BEGIN

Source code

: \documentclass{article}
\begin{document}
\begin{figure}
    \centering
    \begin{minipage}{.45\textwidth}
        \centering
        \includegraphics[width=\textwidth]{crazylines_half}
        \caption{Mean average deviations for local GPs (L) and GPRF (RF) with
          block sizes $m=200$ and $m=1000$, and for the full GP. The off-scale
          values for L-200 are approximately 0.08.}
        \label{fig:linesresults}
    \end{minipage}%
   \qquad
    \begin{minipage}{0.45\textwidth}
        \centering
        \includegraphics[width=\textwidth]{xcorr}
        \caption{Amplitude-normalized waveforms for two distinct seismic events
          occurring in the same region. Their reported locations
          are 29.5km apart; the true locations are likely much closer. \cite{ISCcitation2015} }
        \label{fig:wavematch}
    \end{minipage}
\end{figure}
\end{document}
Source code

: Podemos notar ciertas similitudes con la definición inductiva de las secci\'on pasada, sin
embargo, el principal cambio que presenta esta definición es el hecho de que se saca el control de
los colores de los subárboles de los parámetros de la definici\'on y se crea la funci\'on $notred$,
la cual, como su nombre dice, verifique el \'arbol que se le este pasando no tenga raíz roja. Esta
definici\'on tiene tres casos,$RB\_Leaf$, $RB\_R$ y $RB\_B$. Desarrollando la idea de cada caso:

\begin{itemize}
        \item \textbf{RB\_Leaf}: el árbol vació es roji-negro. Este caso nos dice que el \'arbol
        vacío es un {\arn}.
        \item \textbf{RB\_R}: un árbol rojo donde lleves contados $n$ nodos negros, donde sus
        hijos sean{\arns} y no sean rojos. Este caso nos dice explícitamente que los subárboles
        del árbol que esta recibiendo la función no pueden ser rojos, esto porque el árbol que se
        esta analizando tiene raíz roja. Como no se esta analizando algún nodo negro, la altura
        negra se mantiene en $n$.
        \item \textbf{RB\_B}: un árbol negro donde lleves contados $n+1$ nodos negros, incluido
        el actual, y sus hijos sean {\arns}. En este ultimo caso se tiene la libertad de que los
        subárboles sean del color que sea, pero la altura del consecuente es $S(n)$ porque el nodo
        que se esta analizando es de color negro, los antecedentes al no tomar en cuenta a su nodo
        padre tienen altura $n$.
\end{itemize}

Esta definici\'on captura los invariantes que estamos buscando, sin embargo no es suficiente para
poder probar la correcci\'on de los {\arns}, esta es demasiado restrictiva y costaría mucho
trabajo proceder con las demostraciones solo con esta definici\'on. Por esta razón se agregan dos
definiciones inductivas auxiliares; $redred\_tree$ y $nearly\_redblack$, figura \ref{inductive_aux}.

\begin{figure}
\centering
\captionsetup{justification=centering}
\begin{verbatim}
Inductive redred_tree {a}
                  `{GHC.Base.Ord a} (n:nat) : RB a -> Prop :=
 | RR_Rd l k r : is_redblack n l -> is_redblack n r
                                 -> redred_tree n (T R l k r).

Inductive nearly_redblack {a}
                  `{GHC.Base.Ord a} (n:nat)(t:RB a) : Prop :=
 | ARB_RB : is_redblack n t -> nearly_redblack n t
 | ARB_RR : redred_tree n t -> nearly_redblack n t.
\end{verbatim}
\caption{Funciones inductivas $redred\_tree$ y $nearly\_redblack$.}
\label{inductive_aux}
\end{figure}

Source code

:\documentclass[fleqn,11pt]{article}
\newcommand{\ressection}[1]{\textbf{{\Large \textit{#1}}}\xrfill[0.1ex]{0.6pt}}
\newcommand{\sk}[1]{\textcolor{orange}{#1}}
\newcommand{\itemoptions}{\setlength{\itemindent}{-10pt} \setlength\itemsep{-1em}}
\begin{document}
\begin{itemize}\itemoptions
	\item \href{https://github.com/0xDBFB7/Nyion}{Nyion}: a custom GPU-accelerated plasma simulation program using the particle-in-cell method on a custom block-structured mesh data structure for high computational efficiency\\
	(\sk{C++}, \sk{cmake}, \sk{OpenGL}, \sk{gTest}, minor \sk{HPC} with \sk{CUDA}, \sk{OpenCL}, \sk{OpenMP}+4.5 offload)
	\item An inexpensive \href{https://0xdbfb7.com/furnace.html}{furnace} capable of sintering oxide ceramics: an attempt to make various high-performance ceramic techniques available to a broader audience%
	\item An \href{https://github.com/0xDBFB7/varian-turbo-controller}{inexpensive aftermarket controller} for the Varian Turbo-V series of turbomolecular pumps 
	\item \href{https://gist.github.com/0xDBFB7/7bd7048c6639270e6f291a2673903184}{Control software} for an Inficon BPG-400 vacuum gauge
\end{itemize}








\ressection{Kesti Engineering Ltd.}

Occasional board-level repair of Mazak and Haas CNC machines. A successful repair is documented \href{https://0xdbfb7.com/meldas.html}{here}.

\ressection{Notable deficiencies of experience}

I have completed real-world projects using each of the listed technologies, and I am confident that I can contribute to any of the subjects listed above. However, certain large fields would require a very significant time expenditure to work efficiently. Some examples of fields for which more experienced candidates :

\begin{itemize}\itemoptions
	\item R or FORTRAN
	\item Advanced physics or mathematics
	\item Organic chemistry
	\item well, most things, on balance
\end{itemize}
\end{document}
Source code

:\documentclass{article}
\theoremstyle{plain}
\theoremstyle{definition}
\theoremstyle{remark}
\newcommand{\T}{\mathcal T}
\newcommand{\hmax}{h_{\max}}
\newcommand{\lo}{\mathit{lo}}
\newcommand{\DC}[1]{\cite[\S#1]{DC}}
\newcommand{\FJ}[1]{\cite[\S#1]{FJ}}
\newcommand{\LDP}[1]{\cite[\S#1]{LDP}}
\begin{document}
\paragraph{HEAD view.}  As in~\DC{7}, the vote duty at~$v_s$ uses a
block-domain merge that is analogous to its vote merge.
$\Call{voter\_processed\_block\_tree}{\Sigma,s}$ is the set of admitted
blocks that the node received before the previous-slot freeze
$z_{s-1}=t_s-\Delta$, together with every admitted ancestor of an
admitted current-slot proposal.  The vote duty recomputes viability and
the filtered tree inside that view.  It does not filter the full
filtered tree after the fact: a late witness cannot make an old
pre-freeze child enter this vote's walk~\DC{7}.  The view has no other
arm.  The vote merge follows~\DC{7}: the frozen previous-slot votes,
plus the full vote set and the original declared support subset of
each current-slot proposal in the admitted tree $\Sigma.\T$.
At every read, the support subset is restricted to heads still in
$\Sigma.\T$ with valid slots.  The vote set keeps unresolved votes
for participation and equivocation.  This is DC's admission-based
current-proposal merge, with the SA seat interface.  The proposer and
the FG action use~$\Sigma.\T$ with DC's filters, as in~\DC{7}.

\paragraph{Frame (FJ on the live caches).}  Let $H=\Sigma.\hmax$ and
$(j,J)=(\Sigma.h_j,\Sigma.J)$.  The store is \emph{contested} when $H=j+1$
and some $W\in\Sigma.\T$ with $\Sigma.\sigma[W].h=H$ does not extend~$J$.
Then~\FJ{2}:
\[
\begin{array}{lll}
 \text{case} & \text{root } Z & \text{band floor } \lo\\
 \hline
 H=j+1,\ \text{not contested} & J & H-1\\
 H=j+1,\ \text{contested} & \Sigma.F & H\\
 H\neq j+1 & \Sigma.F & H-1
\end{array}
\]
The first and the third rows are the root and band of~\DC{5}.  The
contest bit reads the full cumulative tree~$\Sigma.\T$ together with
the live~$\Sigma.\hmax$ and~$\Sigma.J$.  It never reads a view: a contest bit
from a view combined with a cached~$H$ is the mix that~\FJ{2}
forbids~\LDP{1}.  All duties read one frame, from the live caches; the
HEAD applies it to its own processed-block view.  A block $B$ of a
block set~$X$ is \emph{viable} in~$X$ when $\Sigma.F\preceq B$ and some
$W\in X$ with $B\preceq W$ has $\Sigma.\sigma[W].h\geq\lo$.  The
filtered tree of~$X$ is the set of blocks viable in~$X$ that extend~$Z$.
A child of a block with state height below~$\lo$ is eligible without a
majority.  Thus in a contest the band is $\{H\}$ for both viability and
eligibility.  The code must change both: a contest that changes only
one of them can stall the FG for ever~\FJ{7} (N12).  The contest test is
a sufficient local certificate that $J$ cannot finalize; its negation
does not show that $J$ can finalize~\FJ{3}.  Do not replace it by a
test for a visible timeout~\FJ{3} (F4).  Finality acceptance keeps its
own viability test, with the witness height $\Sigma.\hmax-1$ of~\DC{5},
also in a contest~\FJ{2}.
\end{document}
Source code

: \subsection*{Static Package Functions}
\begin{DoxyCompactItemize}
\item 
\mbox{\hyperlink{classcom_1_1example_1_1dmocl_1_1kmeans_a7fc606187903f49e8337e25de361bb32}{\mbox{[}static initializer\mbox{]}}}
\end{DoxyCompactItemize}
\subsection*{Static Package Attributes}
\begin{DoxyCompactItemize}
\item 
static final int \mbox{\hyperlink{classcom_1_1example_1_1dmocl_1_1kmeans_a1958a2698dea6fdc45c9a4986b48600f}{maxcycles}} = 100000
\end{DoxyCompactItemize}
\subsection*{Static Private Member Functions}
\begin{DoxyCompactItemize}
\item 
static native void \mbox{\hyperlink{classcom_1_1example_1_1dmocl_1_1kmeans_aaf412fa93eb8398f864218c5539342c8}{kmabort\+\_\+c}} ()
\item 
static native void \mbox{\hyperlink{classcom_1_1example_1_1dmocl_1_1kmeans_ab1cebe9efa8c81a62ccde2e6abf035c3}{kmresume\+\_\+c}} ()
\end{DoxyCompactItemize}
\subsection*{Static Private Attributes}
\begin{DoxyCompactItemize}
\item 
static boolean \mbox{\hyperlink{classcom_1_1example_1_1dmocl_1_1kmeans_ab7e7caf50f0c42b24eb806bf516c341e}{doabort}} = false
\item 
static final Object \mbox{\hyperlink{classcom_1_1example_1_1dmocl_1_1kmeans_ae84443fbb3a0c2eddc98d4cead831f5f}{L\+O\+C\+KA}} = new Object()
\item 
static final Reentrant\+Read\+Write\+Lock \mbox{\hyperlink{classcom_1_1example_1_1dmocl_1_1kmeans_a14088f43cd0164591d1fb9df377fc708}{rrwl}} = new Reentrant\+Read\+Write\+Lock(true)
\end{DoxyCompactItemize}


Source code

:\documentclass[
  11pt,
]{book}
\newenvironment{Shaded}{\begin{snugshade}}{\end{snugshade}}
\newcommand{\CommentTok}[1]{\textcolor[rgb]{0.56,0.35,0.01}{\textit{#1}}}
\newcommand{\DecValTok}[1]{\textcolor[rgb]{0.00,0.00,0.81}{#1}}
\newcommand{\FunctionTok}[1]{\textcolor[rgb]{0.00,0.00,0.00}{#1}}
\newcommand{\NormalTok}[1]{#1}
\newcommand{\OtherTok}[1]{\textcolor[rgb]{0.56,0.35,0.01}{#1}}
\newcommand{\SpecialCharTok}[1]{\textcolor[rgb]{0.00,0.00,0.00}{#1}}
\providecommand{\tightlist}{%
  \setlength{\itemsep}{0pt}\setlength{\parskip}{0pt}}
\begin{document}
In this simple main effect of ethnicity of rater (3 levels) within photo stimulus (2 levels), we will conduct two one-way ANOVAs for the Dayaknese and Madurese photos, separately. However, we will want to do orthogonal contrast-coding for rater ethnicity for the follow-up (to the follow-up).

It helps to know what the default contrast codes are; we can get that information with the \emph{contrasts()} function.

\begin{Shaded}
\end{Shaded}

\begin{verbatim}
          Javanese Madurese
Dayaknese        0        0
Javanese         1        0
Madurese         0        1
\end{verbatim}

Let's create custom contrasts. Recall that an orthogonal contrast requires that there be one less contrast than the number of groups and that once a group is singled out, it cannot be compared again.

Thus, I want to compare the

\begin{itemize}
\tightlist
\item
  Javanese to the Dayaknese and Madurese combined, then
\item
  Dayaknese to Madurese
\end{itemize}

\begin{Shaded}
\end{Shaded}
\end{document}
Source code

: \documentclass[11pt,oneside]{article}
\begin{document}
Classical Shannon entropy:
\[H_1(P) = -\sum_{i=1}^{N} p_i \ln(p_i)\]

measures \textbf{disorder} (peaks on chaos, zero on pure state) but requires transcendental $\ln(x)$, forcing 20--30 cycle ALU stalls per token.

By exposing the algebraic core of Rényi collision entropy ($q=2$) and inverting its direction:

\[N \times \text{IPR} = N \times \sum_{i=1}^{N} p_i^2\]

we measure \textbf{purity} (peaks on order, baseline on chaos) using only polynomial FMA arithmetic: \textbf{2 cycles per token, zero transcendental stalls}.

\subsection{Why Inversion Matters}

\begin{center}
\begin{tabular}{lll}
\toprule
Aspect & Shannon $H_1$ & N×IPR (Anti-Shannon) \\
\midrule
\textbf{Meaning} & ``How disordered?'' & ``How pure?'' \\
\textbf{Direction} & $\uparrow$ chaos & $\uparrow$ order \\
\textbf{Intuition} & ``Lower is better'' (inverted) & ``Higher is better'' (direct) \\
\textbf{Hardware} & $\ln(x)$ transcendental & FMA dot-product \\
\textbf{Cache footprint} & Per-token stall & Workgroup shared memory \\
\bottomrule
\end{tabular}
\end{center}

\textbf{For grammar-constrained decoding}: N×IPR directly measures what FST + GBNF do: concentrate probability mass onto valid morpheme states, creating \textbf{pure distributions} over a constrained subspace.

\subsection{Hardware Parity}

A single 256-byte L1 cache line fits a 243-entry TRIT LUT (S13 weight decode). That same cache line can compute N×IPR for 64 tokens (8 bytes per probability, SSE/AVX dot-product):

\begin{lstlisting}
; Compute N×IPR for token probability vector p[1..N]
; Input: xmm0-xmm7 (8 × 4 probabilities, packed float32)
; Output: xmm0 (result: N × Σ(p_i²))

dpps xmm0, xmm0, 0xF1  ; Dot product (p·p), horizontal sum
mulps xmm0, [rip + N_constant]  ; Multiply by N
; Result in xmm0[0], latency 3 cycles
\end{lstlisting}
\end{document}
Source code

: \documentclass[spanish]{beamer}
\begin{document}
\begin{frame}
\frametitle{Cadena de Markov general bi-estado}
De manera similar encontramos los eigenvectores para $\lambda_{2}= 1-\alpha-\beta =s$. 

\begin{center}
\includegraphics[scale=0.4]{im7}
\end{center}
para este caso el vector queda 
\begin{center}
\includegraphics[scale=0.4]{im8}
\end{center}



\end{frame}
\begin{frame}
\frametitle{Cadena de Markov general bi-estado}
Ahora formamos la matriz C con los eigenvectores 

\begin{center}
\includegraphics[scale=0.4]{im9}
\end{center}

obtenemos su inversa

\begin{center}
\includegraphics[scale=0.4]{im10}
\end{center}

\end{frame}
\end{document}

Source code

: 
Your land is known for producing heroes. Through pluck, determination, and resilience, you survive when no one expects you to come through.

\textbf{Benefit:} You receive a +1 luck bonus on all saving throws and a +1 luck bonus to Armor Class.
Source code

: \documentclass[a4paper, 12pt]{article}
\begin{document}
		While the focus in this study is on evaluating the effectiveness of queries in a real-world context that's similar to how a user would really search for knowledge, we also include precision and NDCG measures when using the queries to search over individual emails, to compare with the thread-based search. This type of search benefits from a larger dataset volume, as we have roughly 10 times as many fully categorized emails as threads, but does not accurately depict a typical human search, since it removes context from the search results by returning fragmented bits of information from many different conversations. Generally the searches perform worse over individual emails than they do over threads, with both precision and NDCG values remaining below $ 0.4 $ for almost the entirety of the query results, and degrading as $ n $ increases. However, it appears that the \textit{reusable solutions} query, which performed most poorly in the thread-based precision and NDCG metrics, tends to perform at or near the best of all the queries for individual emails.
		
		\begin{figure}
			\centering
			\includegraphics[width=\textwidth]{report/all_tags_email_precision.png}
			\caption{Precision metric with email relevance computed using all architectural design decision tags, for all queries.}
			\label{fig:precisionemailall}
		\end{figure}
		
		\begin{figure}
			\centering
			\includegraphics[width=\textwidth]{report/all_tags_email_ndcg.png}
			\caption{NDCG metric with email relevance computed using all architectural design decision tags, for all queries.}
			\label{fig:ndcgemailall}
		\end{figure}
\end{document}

END

— Work request —
Check each line of the data above for the word "porque" and copy the ones where it is found.

— Task solution —
        del árbol que esta recibiendo la función no pueden ser rojos, esto porque el árbol que se
        subárboles sean del color que sea, pero la altura del consecuente es $S(n)$ porque el nodo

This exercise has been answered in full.